Les années se suivent et se ressemblent en ce qui concerne les résultats de l’examen du Baccalauréat. «Catastrophique !» est depuis plusieurs années le qualificatif le plus utilisé à chaque sorti de ses résultats. Le taux de réussite qui tournait autour de 43% a chuté ccs deux dernières années à 31,5%. Le drame est que les jeunes qui sortent indemnes de cette épreuve ne sont pas pour autant à l’abri d’autres souffrances. En effet, trouver une place dans l’enseignement supérieur, qui est une suite naturelle pour tout détenteur de Bac, est devenu une corvée et en sortir avec un diplôme un rêve. Ce qui n’est pas sans susciter d’interrogations sur le système éducatif, sur ce grade que le colonisateur nous a légué. Le Sénégal s’est-il bien accommodé de cette institution française qu’est le Bac ? Cet héritage n’est-il pas trop coûteux pour les candidats, leurs familles et l’État sur les plans social et économique ? Ce grade peut-il continuer de constituer le verrou central du système éducatif sénégalais ? Autant d’interrogations qui peuvent tarauder l’esprit de tout observateur du système d’éducation et de formation du Sénégal.
Le Baccalauréat hérité de la France !
Renvoyant en latin médiéval (baccalarius), au «jeune homme qui aspire à devenir chevalier» ou à la hiérarchie religieuse, le Baccalauréat est l’un des plus anciens diplômes de la France. Il représentait, au XIIIème siècle, le premier grade conféré dans les facultés des arts, de médecine, de droit et de théologie de l’université de Paris. Il a connu depuis d’importantes mutations.
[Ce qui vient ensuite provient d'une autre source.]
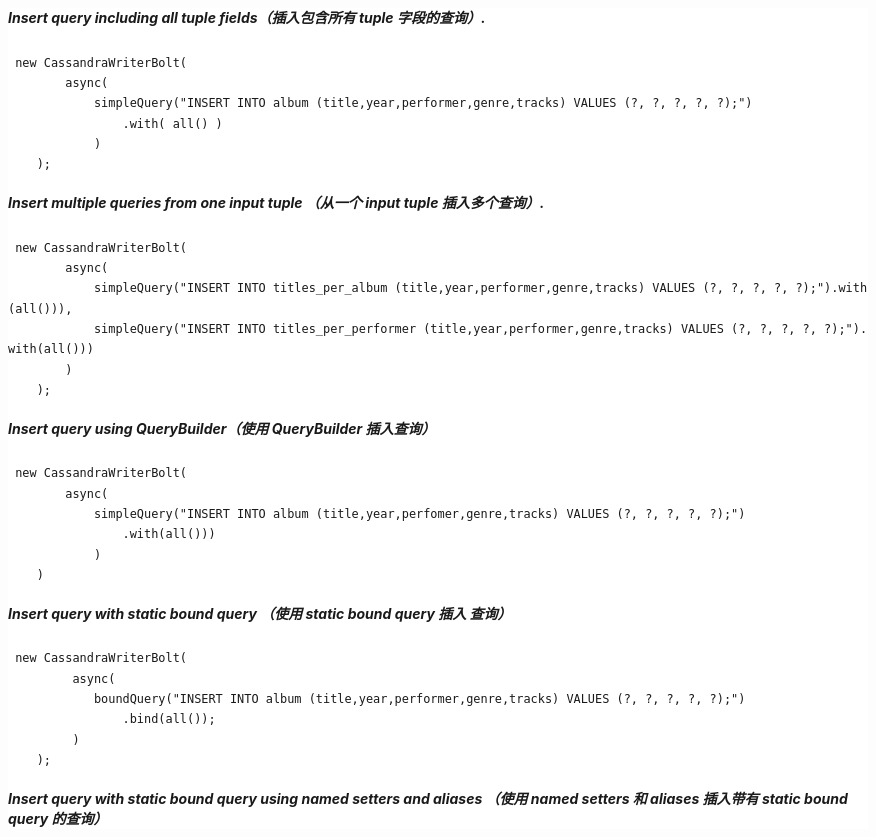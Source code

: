 ##### Insert query including all tuple fields（插入包含所有 tuple 字段的查询）.

```
 new CassandraWriterBolt(
        async(
            simpleQuery("INSERT INTO album (title,year,performer,genre,tracks) VALUES (?, ?, ?, ?, ?);")
                .with( all() )
            )
    ); 
```

##### Insert multiple queries from one input tuple （从一个 input tuple 插入多个查询）.

```
 new CassandraWriterBolt(
        async(
            simpleQuery("INSERT INTO titles_per_album (title,year,performer,genre,tracks) VALUES (?, ?, ?, ?, ?);").with(all())),
            simpleQuery("INSERT INTO titles_per_performer (title,year,performer,genre,tracks) VALUES (?, ?, ?, ?, ?);").with(all()))
        )
    ); 
```

##### Insert query using QueryBuilder（使用 QueryBuilder 插入查询）

```
 new CassandraWriterBolt(
        async(
            simpleQuery("INSERT INTO album (title,year,perfomer,genre,tracks) VALUES (?, ?, ?, ?, ?);")
                .with(all()))
            )
    ) 
```

##### Insert query with static bound query （使用 static bound query 插入 查询）

```
 new CassandraWriterBolt(
         async(
            boundQuery("INSERT INTO album (title,year,performer,genre,tracks) VALUES (?, ?, ?, ?, ?);")
                .bind(all());
         )
    ); 
```

##### Insert query with static bound query using named setters and aliases （使用 named setters 和 aliases 插入带有 static bound query 的查询）
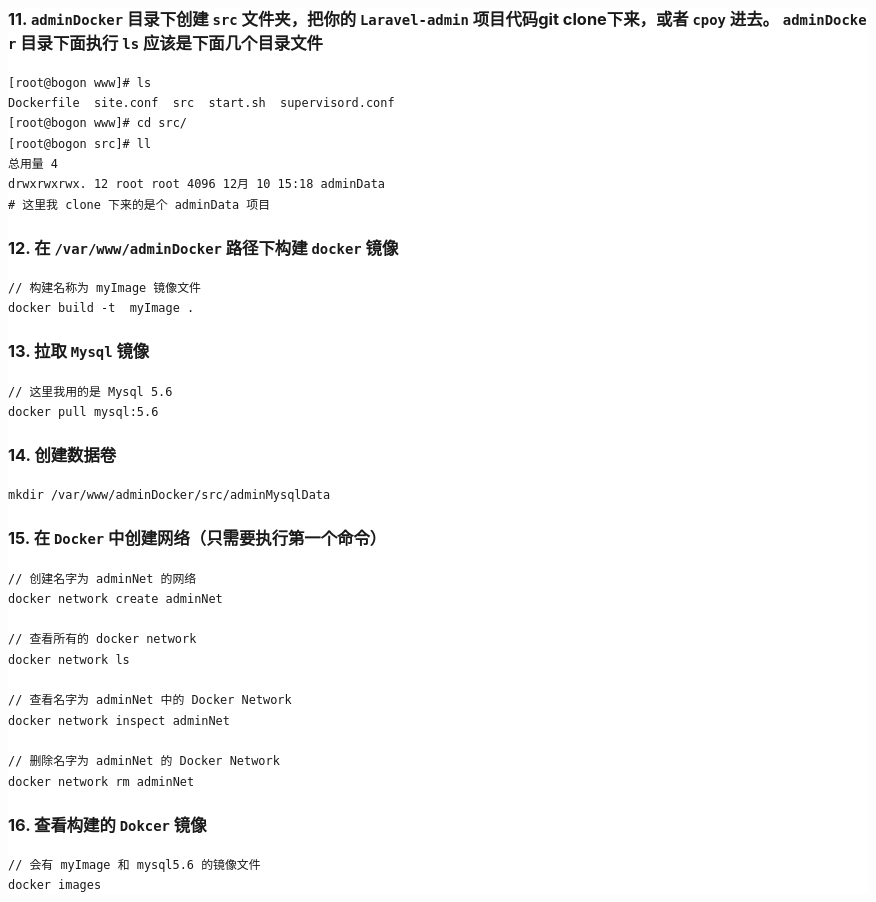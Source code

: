 ### 11.  `adminDocker` 目录下创建 `src` 文件夹，把你的 `Laravel-admin` 项目代码git clone下来，或者 `cpoy` 进去。 `adminDocker` 目录下面执行 `ls` 应该是下面几个目录文件

```
[root@bogon www]# ls
Dockerfile  site.conf  src  start.sh  supervisord.conf
[root@bogon www]# cd src/
[root@bogon src]# ll
总用量 4
drwxrwxrwx. 12 root root 4096 12月 10 15:18 adminData
# 这里我 clone 下来的是个 adminData 项目
```

### 12. 在 `/var/www/adminDocker` 路径下构建 `docker` 镜像

```
// 构建名称为 myImage 镜像文件
docker build -t  myImage .
```

### 13. 拉取 `Mysql` 镜像

```
// 这里我用的是 Mysql 5.6
docker pull mysql:5.6
```

### 14. 创建数据卷

```
mkdir /var/www/adminDocker/src/adminMysqlData
```

### 15. 在 `Docker` 中创建网络（只需要执行第一个命令）


```
// 创建名字为 adminNet 的网络
docker network create adminNet

// 查看所有的 docker network
docker network ls

// 查看名字为 adminNet 中的 Docker Network
docker network inspect adminNet

// 删除名字为 adminNet 的 Docker Network 
docker network rm adminNet
```


### 16. 查看构建的 `Dokcer` 镜像

```
// 会有 myImage 和 mysql5.6 的镜像文件
docker images
```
Il fut réorganisé, après la Révolution française et la suppression des universités, par Napoléon Ier en 1808. L’Éducation étant retirée de l’Église pour devenir une affaire de l’État, le Baccalauréat, comme la Licence et le Doctorat, en est devenu un grade national. Depuis 1927, ce diplôme n’était plus préparé dans les facultés, mais au lycée sous l’égide de jurys constitués d’universitaires. Il est ainsi, tout en restant premier grade de l’Université française, un diplôme terminal de la formation secondaire.
Il s’y ajoute que le Bac, en plus de sa fonction certificative, est un symbole. L’examen qui permet de l‘obtenir est perçu comme le dernier rite initiatique républicain en France. En plus d’assurer une fonction de balise du parcours scolaire, le Bac incarne également un idéal de culture commune partagée. Sa fonction de repère, après la suppression du service militaire obligatoire, dépasse le seul système éducatif. Il est utilisé comme une attestation de maturité. La formule popularisée « Passe ton bac d’abord ! » illustre ce caractère de visa pour l’âge adulte.
C’est ce diplôme que le Sénégal a hérité. Il y constitue une valeur sociale et économique centrale, y sert de référence sur le plan administratif. Les postes sont hiérarchisés et déclinés en fonction de ce grade, ce qui fait que son obtention représente un enjeu majeur.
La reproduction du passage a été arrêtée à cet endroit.